What three methods define scikit-learn's estimator API?

A open, read, close

B fit, predict, score

C load, clean, save

D add, commit, push

Question 4

What does logistic regression output before thresholding?

A A category directly

B A probability between 0 and 1

C An RMSE

D A cluster id

Question 5

In a confusion matrix, a false negative (FN) is…

A a positive predicted as positive

B a real positive predicted as negative (a miss)

C a real negative predicted as negative

D a real negative predicted as positive

Question 6

Why can accuracy be misleading on imbalanced data?

A It is always wrong

B A model can score high by always predicting the majority class while catching no positives

C It is too slow

D It needs scaling

Question 7

Recall answers which question?

A Of flagged positives, how many were correct?

B Of the real positives, how many did we catch?

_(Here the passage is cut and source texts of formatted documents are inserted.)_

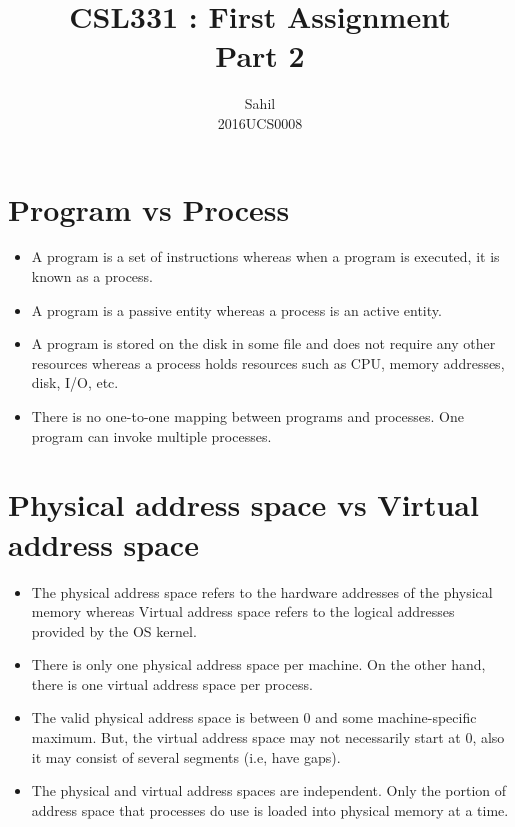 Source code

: \documentclass[]{report}
\title{\centering CSL331 : First Assignment \\Part 2}
\author{\LARGE Sahil\\2016UCS0008}
\begin{document}
\maketitle


\section{Program vs Process}
\large
\begin{itemize}
	\item A program is a set of instructions whereas when a program is executed, it is known as a process.
	\item A program is a passive entity whereas a process is an active entity.
	\item A program is stored on the disk in some file and does not require any other resources whereas a process holds resources such as CPU, memory addresses, disk, I/O, etc.
	\item There is no one-to-one mapping between programs and processes. One program can invoke multiple processes.
\end{itemize}

\section{Physical address space vs Virtual address space}
\begin{itemize}
	\item The physical address space refers to the hardware addresses of the physical memory whereas Virtual address space refers to the logical addresses provided by the OS kernel.
	\item There is only one physical address space per machine. On the other hand, there is one virtual address space per process.
	\item The valid physical address space is between 0 and some machine-specific maximum. But, the virtual address space may not necessarily start at 0, also it may consist of several segments (i.e, have gaps).
	\item The physical and virtual address spaces are independent. Only the portion of address space that processes do use is loaded into physical memory at a time. 
\end{itemize}
\end{document}
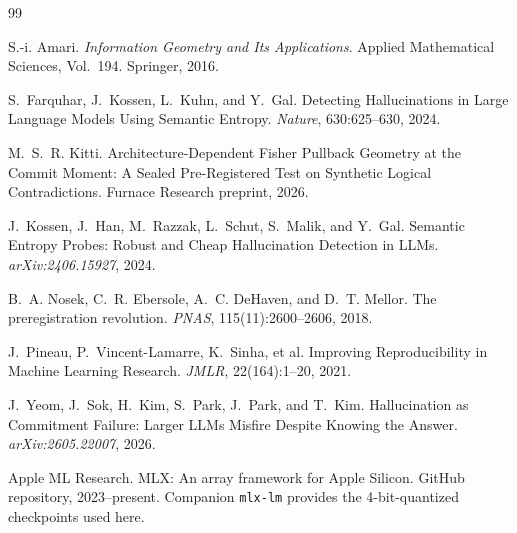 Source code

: \documentclass[10pt, letterpaper]{article}
\begin{document}
\begin{thebibliography}{99}

S.-i. Amari.
\newblock \emph{Information Geometry and Its Applications}.
\newblock Applied Mathematical Sciences, Vol.~194. Springer, 2016.

S.~Farquhar, J.~Kossen, L.~Kuhn, and Y.~Gal.
\newblock Detecting Hallucinations in Large Language Models Using
Semantic Entropy.
\newblock \emph{Nature}, 630:625--630, 2024.

M.~S.~R. Kitti.
\newblock Architecture-Dependent Fisher Pullback Geometry at the Commit
Moment: A Sealed Pre-Registered Test on Synthetic Logical
Contradictions.
\newblock Furnace Research preprint, 2026.

J.~Kossen, J.~Han, M.~Razzak, L.~Schut, S.~Malik, and Y.~Gal.
\newblock Semantic Entropy Probes: Robust and Cheap Hallucination
Detection in LLMs.
\newblock \emph{arXiv:2406.15927}, 2024.




B.~A. Nosek, C.~R. Ebersole, A.~C. DeHaven, and D.~T. Mellor.
\newblock The preregistration revolution.
\newblock \emph{PNAS}, 115(11):2600--2606, 2018.

J.~Pineau, P.~Vincent-Lamarre, K.~Sinha, et al.
\newblock Improving Reproducibility in Machine Learning Research.
\newblock \emph{JMLR}, 22(164):1--20, 2021.

J.~Yeom, J.~Sok, H.~Kim, S.~Park, J.~Park, and T.~Kim.
\newblock Hallucination as Commitment Failure: Larger LLMs Misfire
Despite Knowing the Answer.
\newblock \emph{arXiv:2605.22007}, 2026.

Apple ML Research.
\newblock MLX: An array framework for Apple Silicon.
\newblock GitHub repository, 2023--present. Companion \texttt{mlx-lm}
provides the 4-bit-quantized checkpoints used here.

\end{thebibliography}

\appendix
\end{document}
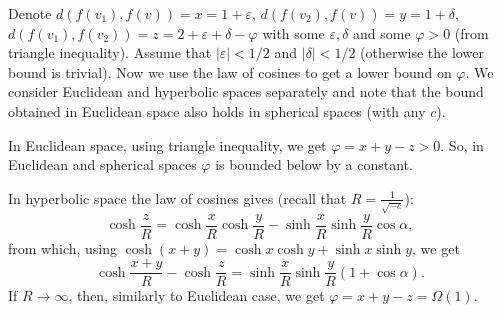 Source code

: \documentclass{article} %
\newcommand{\ph}[1]{\textcolor{blue}{#1}}
\newcommand{\lt}[1]{\textcolor{red}{#1}}
\begin{document}
Denote $d(f(v_1),f(v)) = x = 1 + \varepsilon$, $d(f(v_2),f(v)) = y = 1 + \delta$, $d(f(v_1),f(v_2)) = z = 2 + \varepsilon + \delta - \varphi$ with some $\varepsilon, \delta$ and some $\varphi > 0$ (from triangle inequality). Assume that $|\varepsilon| < 1/2$ and $|\delta| < 1/2$ (otherwise the lower bound is trivial). Now we use the law of cosines to get a lower bound on $\varphi$.
We consider Euclidean and hyperbolic spaces separately and note that the bound obtained in Euclidean space also holds in spherical spaces (with any $c$).

In Euclidean space, using triangle inequality, we get  $\varphi = x + y - z > 0$. So, in Euclidean and spherical spaces $\varphi$ is bounded below by a constant.

In hyperbolic space the law of cosines gives 
(recall that $R = \frac{1}{\sqrt{-c}}$):
\[
\cosh \frac{z}{R} = \cosh \frac{x}{R} \cosh \frac{y}{R} - \sinh \frac{x}{R} \sinh \frac{y}{R} \cos \alpha,
\]
from which, using $\cosh(x+y) =\cosh x\cosh y+\sinh x\sinh y$, we get 
\[
\cosh \frac{x+y}{R} - \cosh \frac{z}{R} = \sinh \frac{x}{R} \sinh \frac{y}{R} (1 + \cos \alpha). %
\]
If $R \to \infty$, then, similarly to Euclidean case, we get $\varphi = x + y - z = \Omega(1)$. 

\end{document}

C What is the average error?

D How fast is the model?

Question 8

What is the benefit of k-fold cross-validation over a single split?

A It is faster

B It rotates the validation fold to give a stable mean and spread

C It needs no test set

D It removes outliers

Question 9

What is data leakage?

A Losing data files

B Test information influencing training (e.g. scaling with the test set)

C Too many features

D A network error

Question 10

What does a scikit-learn Pipeline guarantee?

A Faster training only

B Preprocessing is fit only on training data within each fold (leak-free)

C Higher accuracy always

D No need to split data

Question 11

A model scores 0.99 on training but 0.62 on test. This is…

A underfitting

B overfitting

C perfect

D data leakage in your favour

Question 12

Which is a cure for overfitting?

A A more complex model

B Regularisation (Ridge/Lasso) and more data

C Removing the test set

D Training longer on the same data